そう思うと、普段あんまり真面目に考えたことがなかったけど言われてみれば
なるほどなぁ、と思うことがいろいろ書いてあって面白いのですが、
■DIGITAL WORLD コンセプト by Sentry Safe
http://www.digital-world.jp/concept/concept02.php
・UL2時間耐火テスト
保管庫を 1010℃で2時間焼却 します。庫内は収納物保護のため、177℃以下 に保たれなければなりません。
たとえばこんなテストですね。耐火金庫というと、金庫をすごく
丈夫にしておけばいいんでしょ、というように考えがちですが、
金庫にはそもそも「守りたいモノ」があるワケで、
中身がアウトになっているのに金庫だけ無事だった、というのは本末転倒です。
ここではCD/DVDメディアを保管したときに、外部が1,010℃の熱で焼かれても
内部は177℃以下に保たれる、というテストをしています。CD/DVDメディアが
177℃にさらされるというのは正直生きた心地がしないのですが、それでも
「データを守る」 という基準においてある程度の担保になるのでしょう。
・ETLデジタルメディア耐火テスト
保管庫内のCD、DVD、フラッシュメモリのデジタルメディアが1010℃で2時間保護されなければなりません。

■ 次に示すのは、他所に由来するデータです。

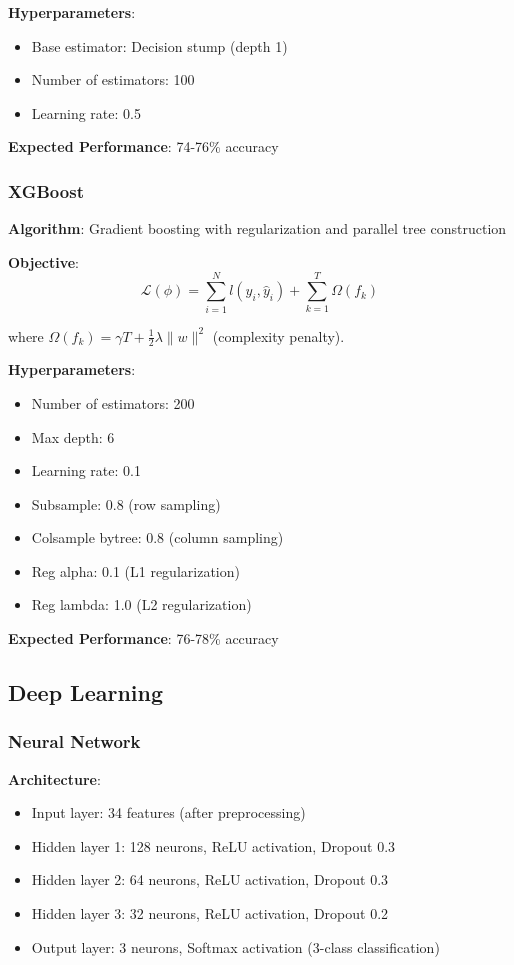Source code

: \textbf{Hyperparameters}:
\begin{itemize}
\item Base estimator: Decision stump (depth 1)
\item Number of estimators: 100
\item Learning rate: 0.5
\end{itemize}

\textbf{Expected Performance}: 74-76\% accuracy

\subsubsection{XGBoost}

\textbf{Algorithm}: Gradient boosting with regularization and parallel tree construction

\textbf{Objective}:
$$\mathcal{L}(\phi) = \sum_{i=1}^{N} l(y_i, \hat{y}_i) + \sum_{k=1}^{T} \Omega(f_k)$$

where $\Omega(f_k) = \gamma T + \frac{1}{2} \lambda \|w\|^2$ (complexity penalty).

\textbf{Hyperparameters}:
\begin{itemize}
\item Number of estimators: 200
\item Max depth: 6
\item Learning rate: 0.1
\item Subsample: 0.8 (row sampling)
\item Colsample bytree: 0.8 (column sampling)
\item Reg alpha: 0.1 (L1 regularization)
\item Reg lambda: 1.0 (L2 regularization)
\end{itemize}

\textbf{Expected Performance}: 76-78\% accuracy

\subsection{Deep Learning}

\subsubsection{Neural Network}

\textbf{Architecture}:
\begin{itemize}
\item Input layer: 34 features (after preprocessing)
\item Hidden layer 1: 128 neurons, ReLU activation, Dropout 0.3
\item Hidden layer 2: 64 neurons, ReLU activation, Dropout 0.3
\item Hidden layer 3: 32 neurons, ReLU activation, Dropout 0.2
\item Output layer: 3 neurons, Softmax activation (3-class classification)
\end{itemize}

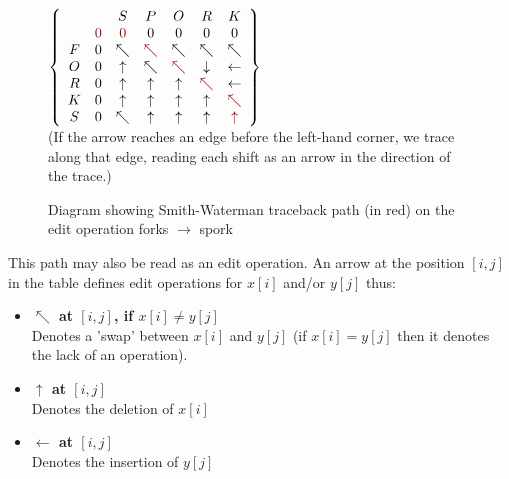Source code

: \documentclass[a4paper,11pt,twoside,notitlepage]{article}
\begin{document}
        \begin{figure}[h!]
          \centering
          $\left\{
                \begin{array}{ccccccc}
                    &   & S & P & O & R & K \\
                    & \color{red}{0} & \color{red}{0} & 0 & 0 & 0 & 0 \\
                  F & 0 & \nwarrow & \color{red}{\nwarrow} & \nwarrow & \nwarrow & \nwarrow \\
                  O & 0 & \uparrow & \nwarrow & \color{red}{\nwarrow} & \downarrow & \leftarrow \\
                  R & 0 & \uparrow & \uparrow & \uparrow & \color{red}{\nwarrow} & \leftarrow \\
                  K & 0 & \uparrow & \uparrow & \uparrow & \uparrow & \color{red}{\nwarrow} \\
                  S & 0 & \nwarrow & \uparrow & \uparrow & \uparrow & \color{red}{\uparrow} \\
                \end{array}\right\} $\\
                (If the arrow reaches an edge before the left-hand
                corner, we trace along that edge, reading each shift
                as an arrow in the direction of the trace.)
                \caption{Diagram showing Smith-Waterman traceback path
                  (in red) on the edit operation forks $\rightarrow$
                  spork}
          \label{fig:smith-waterman-traceback}
        \end{figure}

        This path may also be read as an edit operation. An arrow at
        the position $[i,j]$ in the table defines edit operations for
        $x[i]$ and/or $y[j]$ thus:
        \begin{itemize}
          \item \textbf{$\nwarrow$ at $[i,j]$, if $x[i] \neq y[j]$}
            \\ Denotes a 'swap' between $x[i]$ and $y[j]$ (if $x[i] =
            y[j]$ then it denotes the lack of an operation).
          \item \textbf{$\uparrow$ at $[i,j]$}\\Denotes the deletion
            of $x[i]$
          \item \textbf{$\leftarrow$ at $[i,j]$}\\Denotes the
            insertion of $y[j]$
        \end{itemize}
\end{document}
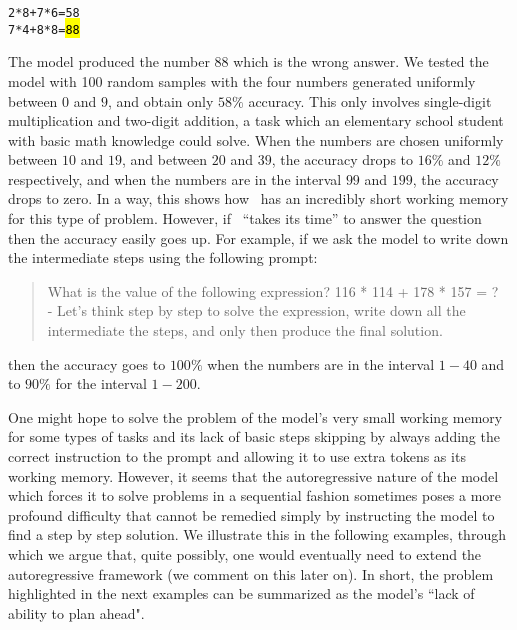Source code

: \begin{AIbox}{\DV}
\scriptsize\vspace{-5px}
\parbox{1\textwidth}{
\begin{alltt}

2 * 8 + 7 * 6 = 58 \\

7 * 4 + 8 * 8 = \hl{88}

\end{alltt}
}
\end{AIbox}

The model produced the number $88$ which is the wrong answer. We tested the model with 100 random samples with the four numbers generated uniformly between $0$ and $9$, and obtain only $58\%$ accuracy. This only involves single-digit multiplication and two-digit addition, a task which an elementary school student with basic math knowledge could solve. When the numbers are chosen uniformly between $10$ and $19$, and between $20$ and $39$, the accuracy drops to $16\%$ and $12\%$ respectively, and when the numbers are in the interval $99$ and $199$, the accuracy drops to zero. In a way, this shows how \DV\ has an incredibly short working memory for this type of problem. However, if \DV\ ``takes its time'' to answer the question then the accuracy easily goes up. For example, if we ask the model to write down the intermediate steps using the following prompt:
\begin{quote}
What is the value of the following expression? 116 * 114 + 178 * 157 = ? \\
- Let's think step by step to solve the expression, write down all the intermediate the steps, and only then produce the final solution.
\end{quote}
then the accuracy goes to $100\%$ when the numbers are in the interval $1-40$ and to $90\%$ for the interval $1-200$.


One might hope to solve the problem of the model's very small working memory for some types of tasks and its lack of basic steps skipping by always adding the correct instruction to the prompt and allowing it to use extra tokens as its working memory. However, it seems that the autoregressive nature of the model which forces it to solve problems in a sequential fashion sometimes poses a more profound difficulty that cannot be remedied simply by instructing the model to find a step by step solution. We illustrate this in the following examples, through which we argue that, quite possibly, one would eventually need to extend the autoregressive framework (we comment on this later on). In short, the problem highlighted in the next examples can be summarized as the model's ``lack of ability to plan ahead".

このテストも同じ1,010℃で2時間ですので、上記のテストと同じです。
ということは、177℃以下に保たれていればCD/DVDメディアが
2時間は耐える、という計算があっての基準だといえます。
こういう観点でデータ保護を考えるのはとても興味深いことです。
で、本題のUSBコネクタについては扉の表裏に付いているのですが、
こちらは耐火性は同じ基準に準拠するものの、機械的には単なる
USBケーブルということになります。何が言いたいのかというと、
金庫を開けなくてもデータは外から読み取り放題
という状態になって、要するに火災などからは物理的に守るけど
データの盗難は全然気にしません、みたいな状態になっています。
いや、別にそこは「守りません」といっているわけではなくて、
データ的なガード(暗号化とかアクセス権設定とか)は
それ以外の手段で 自分で何とかしてね、ということになります。
言われてみれば、それはそういうものかもしれません。
耐火金庫メーカのページというのは普段はめったに見ることがないため
とても新鮮なのですが、たとえばこんな記載も見つかったりします。
■セントリー日本株式会社/カスタマーサービス/FAQ
http://www.sentryjp.com/custom_faq.php
Q. 火災後の保証はどうなるのですか?
A. もし火災で金庫が燃えてしまった場合、中身を除き金庫を新品とお取替え 致します。保証期間は、購入から30年以内です。
ですよねー・・・。
これだけのテストをしているのですから、メーカとしては金庫が燃え尽きる
ことなどは「万が一」のことだというお話なのだとは思いますが、
それにしても中身が金庫ごと消失したときのオーナーとしては
「金庫の弁償なんてされても・・・」という気がしないでもありません・・・。